## TRY IT:
Within the material below, locate the line with "- Connection health monitoring" and the line with "- **WebSocket Models**: Connection", then return those two lines and all lines between them, exactly as written.

## DATA EXCERPTS:
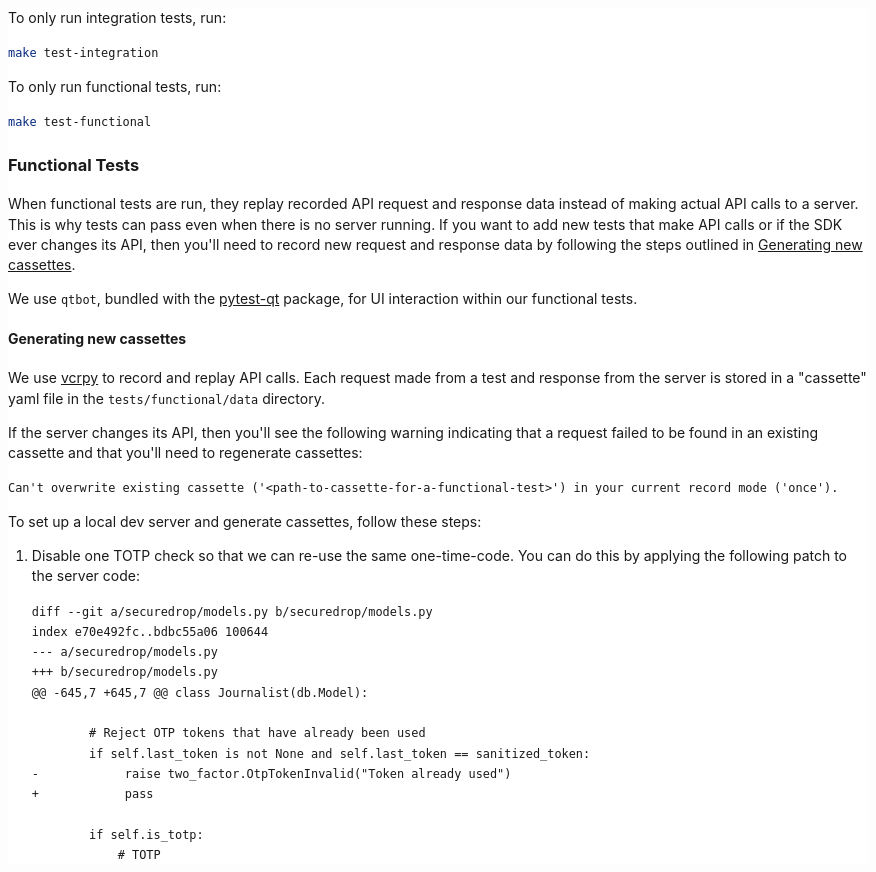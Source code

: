 To only run integration tests, run:

```bash
make test-integration
```

To only run functional tests, run:

```bash
make test-functional
```

### Functional Tests

When functional tests are run, they replay recorded API request and response data instead of making actual API calls to a server. This is why tests can pass even when there is no server running. If you want to add new tests that make API calls or if the SDK ever changes its API, then you'll need to record new request and response data by following the steps outlined in [Generating new cassettes](#generating-new-cassettes).

We use `qtbot`, bundled with the [pytest-qt](https://pytest-qt.readthedocs.io/en/latest/) package, for UI interaction within our functional tests.

#### Generating new cassettes

We use [vcrpy](https://vcrpy.readthedocs.io/en/latest/) to record and replay API calls. Each request made from a test and response from the server is stored in a "cassette" yaml file in the `tests/functional/data` directory.

If the server changes its API, then you'll see the following warning indicating that a request failed to be found in an existing cassette and that you'll need to regenerate cassettes:

```
Can't overwrite existing cassette ('<path-to-cassette-for-a-functional-test>') in your current record mode ('once').
```

To set up a local dev server and generate cassettes, follow these steps:

1. Disable one TOTP check so that we can re-use the same one-time-code. You can do this by applying the following patch to the server code:

    ```
    diff --git a/securedrop/models.py b/securedrop/models.py
    index e70e492fc..bdbc55a06 100644
    --- a/securedrop/models.py
    +++ b/securedrop/models.py
    @@ -645,7 +645,7 @@ class Journalist(db.Model):

            # Reject OTP tokens that have already been used
            if self.last_token is not None and self.last_token == sanitized_token:
    -            raise two_factor.OtpTokenInvalid("Token already used")
    +            pass

            if self.is_totp:
                # TOTP
    ```
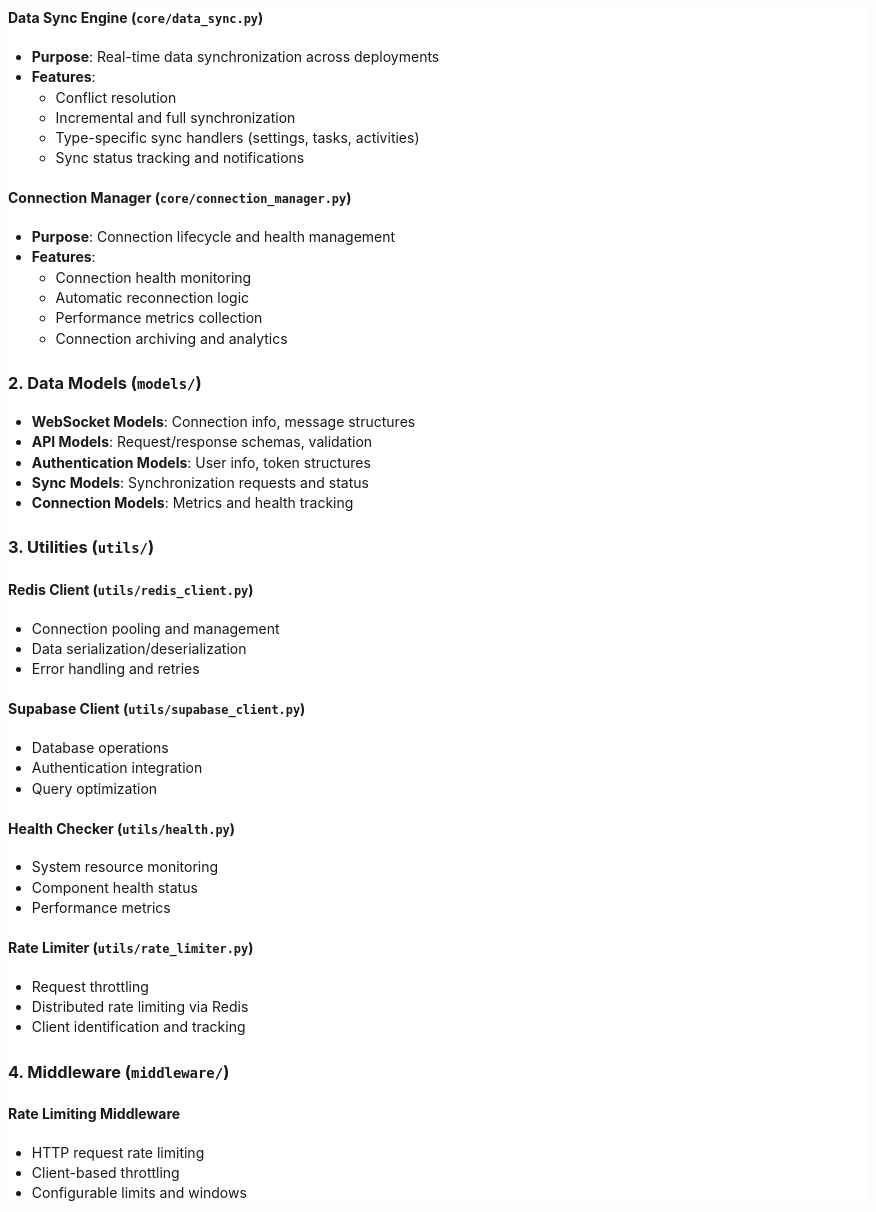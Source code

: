 #### Data Sync Engine (`core/data_sync.py`)
- **Purpose**: Real-time data synchronization across deployments
- **Features**:
  - Conflict resolution
  - Incremental and full synchronization
  - Type-specific sync handlers (settings, tasks, activities)
  - Sync status tracking and notifications

#### Connection Manager (`core/connection_manager.py`)
- **Purpose**: Connection lifecycle and health management
- **Features**:
  - Connection health monitoring
  - Automatic reconnection logic
  - Performance metrics collection
  - Connection archiving and analytics

### 2. Data Models (`models/`)

- **WebSocket Models**: Connection info, message structures
- **API Models**: Request/response schemas, validation
- **Authentication Models**: User info, token structures
- **Sync Models**: Synchronization requests and status
- **Connection Models**: Metrics and health tracking

### 3. Utilities (`utils/`)

#### Redis Client (`utils/redis_client.py`)
- Connection pooling and management
- Data serialization/deserialization
- Error handling and retries

#### Supabase Client (`utils/supabase_client.py`)
- Database operations
- Authentication integration
- Query optimization

#### Health Checker (`utils/health.py`)
- System resource monitoring
- Component health status
- Performance metrics

#### Rate Limiter (`utils/rate_limiter.py`)
- Request throttling
- Distributed rate limiting via Redis
- Client identification and tracking

### 4. Middleware (`middleware/`)

#### Rate Limiting Middleware
- HTTP request rate limiting
- Client-based throttling
- Configurable limits and windows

## REPLY:
  - Connection health monitoring
  - Automatic reconnection logic
  - Performance metrics collection
  - Connection archiving and analytics

### 2. Data Models (`models/`)

- **WebSocket Models**: Connection info, message structures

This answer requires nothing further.